[Items from a data source]
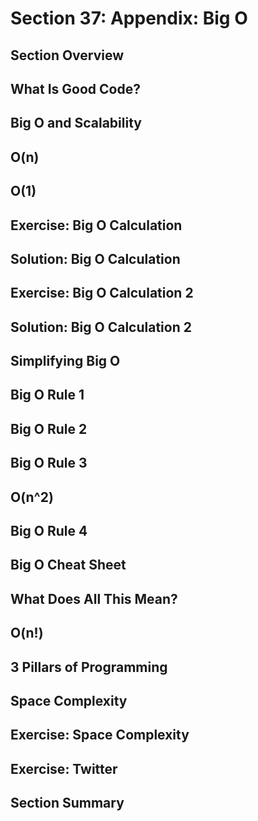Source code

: # Section 37: Appendix: Big O  

## Section Overview 

## What Is Good Code? 

## Big O and Scalability 

## O(n)

## O(1)

## Exercise: Big O Calculation 

## Solution: Big O Calculation 

## Exercise: Big O Calculation 2

## Solution: Big O Calculation 2 

## Simplifying Big O 

## Big O Rule 1

## Big O Rule 2 

## Big O Rule 3

## O(n^2)

## Big O Rule 4

## Big O Cheat Sheet 

## What Does All This Mean? 

## O(n!)

## 3 Pillars of Programming 

## Space Complexity 

## Exercise: Space Complexity 

## Exercise: Twitter 

## Section Summary 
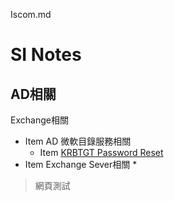Iscom.md
# SI Notes
<h2 id="1">AD相關</h2>
Exchange相關



* Item AD 微軟目錄服務相關
  * Item [KRBTGT Password Reset](https://www.alitajran.com/krbtgt-password-reset/)
* Item Exchange Sever相關
  *
>網頁測試
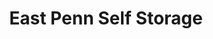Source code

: ---
title: "East Penn Self Storage"
url: /reading/east-penn-self-storage-wingco-lane/
shop: storage rental
---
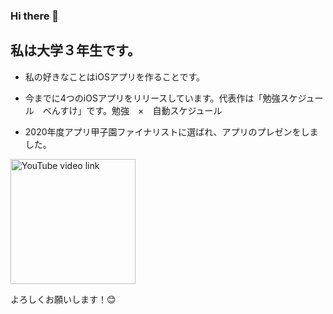 ### Hi there 👋
私は大学３年生です。
-----
- 私の好きなことはiOSアプリを作ることです。

- 今までに4つのiOSアプリをリリースしています。代表作は「勉強スケジュール　べんすけ」です。勉強　×　自動スケジュール
- 2020年度アプリ甲子園ファイナリストに選ばれ、アプリのプレゼンをしました。
<a href="https://www.youtube.com/watch?v=obNrSDPVAEM">
  <img src="https://img.youtube.com/vi/obNrSDPVAEM/maxresdefault.jpg" alt="YouTube video link" width="200">
</a>

よろしくお願いします！😊

<!--
**KKOUDAI/KKOUDAI** is a ✨ _special_ ✨ repository because its `README.md` (this file) appears on your GitHub profile.

Here are some ideas to get you started:

- 🔭 I’m currently working on ...
- 🌱 I’m currently learning ...
- 👯 I’m looking to collaborate on ...
- 🤔 I’m looking for help with ...
- 💬 Ask me about ...
- 📫 How to reach me: ...
- 😄 Pronouns: ...
- ⚡ Fun fact: ...
-->
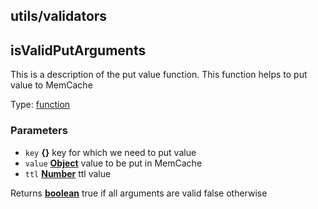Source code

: <!-- Generated by documentation.js. Update this documentation by updating the source code. -->

## utils/validators

## isValidPutArguments

This is a description of the put value function.
This function helps to put value to MemCache

Type: [function][1]

### Parameters

*   `key` **{}** key for which we need to put value
*   `value` **[Object][2]** value to be put in MemCache
*   `ttl` **[Number][3]** ttl value

Returns **[boolean][4]** true if all arguments are valid false otherwise

[1]: https://developer.mozilla.org/docs/Web/JavaScript/Reference/Statements/function

[2]: https://developer.mozilla.org/docs/Web/JavaScript/Reference/Global_Objects/Object

[3]: https://developer.mozilla.org/docs/Web/JavaScript/Reference/Global_Objects/Number

[4]: https://developer.mozilla.org/docs/Web/JavaScript/Reference/Global_Objects/Boolean
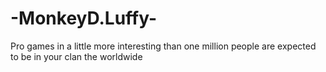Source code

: # -MonkeyD.Luffy-
Pro games in a little more interesting than one million people are expected to be in your clan the worldwide 
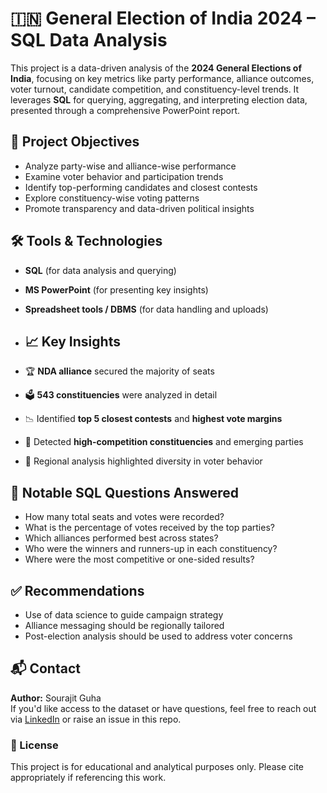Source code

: # 🇮🇳 General Election of India 2024 – SQL Data Analysis

This project is a data-driven analysis of the **2024 General Elections of India**, focusing on key metrics like party performance, alliance outcomes, voter turnout, candidate competition, and constituency-level trends. It leverages **SQL** for querying, aggregating, and interpreting election data, presented through a comprehensive PowerPoint report.

## 📌 Project Objectives

- Analyze party-wise and alliance-wise performance
- Examine voter behavior and participation trends
- Identify top-performing candidates and closest contests
- Explore constituency-wise voting patterns
- Promote transparency and data-driven political insights

## 🛠️ Tools & Technologies

- **SQL** (for data analysis and querying)
- **MS PowerPoint** (for presenting key insights)
- **Spreadsheet tools / DBMS** (for data handling and uploads)

- ## 📈 Key Insights

- 🏆 **NDA alliance** secured the majority of seats
- 🗳️ **543 constituencies** were analyzed in detail
- 📉 Identified **top 5 closest contests** and **highest vote margins**
- 👥 Detected **high-competition constituencies** and emerging parties
- 🧭 Regional analysis highlighted diversity in voter behavior

## 📎 Notable SQL Questions Answered

- How many total seats and votes were recorded?
- What is the percentage of votes received by the top parties?
- Which alliances performed best across states?
- Who were the winners and runners-up in each constituency?
- Where were the most competitive or one-sided results?

## ✅ Recommendations

- Use of data science to guide campaign strategy
- Alliance messaging should be regionally tailored
- Post-election analysis should be used to address voter concerns

## 📬 Contact

**Author:** Sourajit Guha  
If you'd like access to the dataset or have questions, feel free to reach out via [LinkedIn](www.linkedin.com/in/sourajit-guha-358172247) or raise an issue in this repo.

### 📢 License

This project is for educational and analytical purposes only. Please cite appropriately if referencing this work.
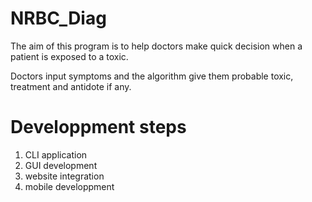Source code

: # NRBC_Diag

The aim of this program is to help doctors make quick decision when a patient is exposed to a toxic.

Doctors input symptoms and the algorithm give them probable toxic, treatment and antidote if any.

#  Developpment steps 

1) CLI application
2) GUI development
3) website integration
4) mobile developpment
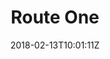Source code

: ---
title: "Route One"
date: 2018-02-13T10:01:11Z
description: ""
weight: 5
company: "blubolt"
site_url: "https://www.routeone.co.uk"
---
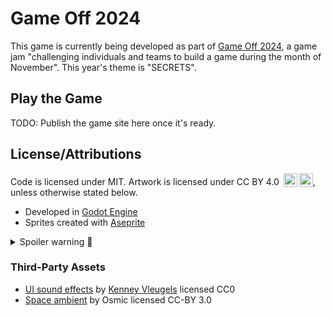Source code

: # Game Off 2024

This game is currently being developed as part of [Game Off 2024](https://itch.io/jam/game-off-2024), a game jam "challenging individuals and teams to build a game during the month of November". This year's theme is "SECRETS".

## Play the Game

TODO: Publish the game site here once it's ready.

## License/Attributions

Code is licensed under MIT. Artwork is licensed under CC BY 4.0 <img style="height:22px!important;margin-left:3px;vertical-align:text-bottom;" src="https://mirrors.creativecommons.org/presskit/icons/cc.svg?ref=chooser-v1" alt=""><img style="height:22px!important;margin-left:3px;vertical-align:text-bottom;" src="https://mirrors.creativecommons.org/presskit/icons/by.svg?ref=chooser-v1" alt="">, unless otherwise stated below.

- Developed in [Godot Engine](https://github.com/godotengine/godot)
- Sprites created with [Aseprite](https://dacap.itch.io/aseprite)

<details>
  <summary>Spoiler warning 🤫</summary>

  - Using sitelen pona by Sonja Lang, the creator of [toki pona](https://tokipona.org/)
</details>

### Third-Party Assets

- [UI sound effects](https://opengameart.org/content/51-ui-sound-effects-buttons-switches-and-clicks) by [Kenney Vleugels](https://www.kenney.nl) licensed CC0
- [Space ambient](https://opengameart.org/content/space-ambient) by Osmic licensed CC-BY 3.0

## Work order
Pick from the records each line that contains the word "Exercise" and show it.

## Your response
## Exercise: Big O Calculation 
## Exercise: Big O Calculation 2
## Exercise: Space Complexity 
## Exercise: Twitter 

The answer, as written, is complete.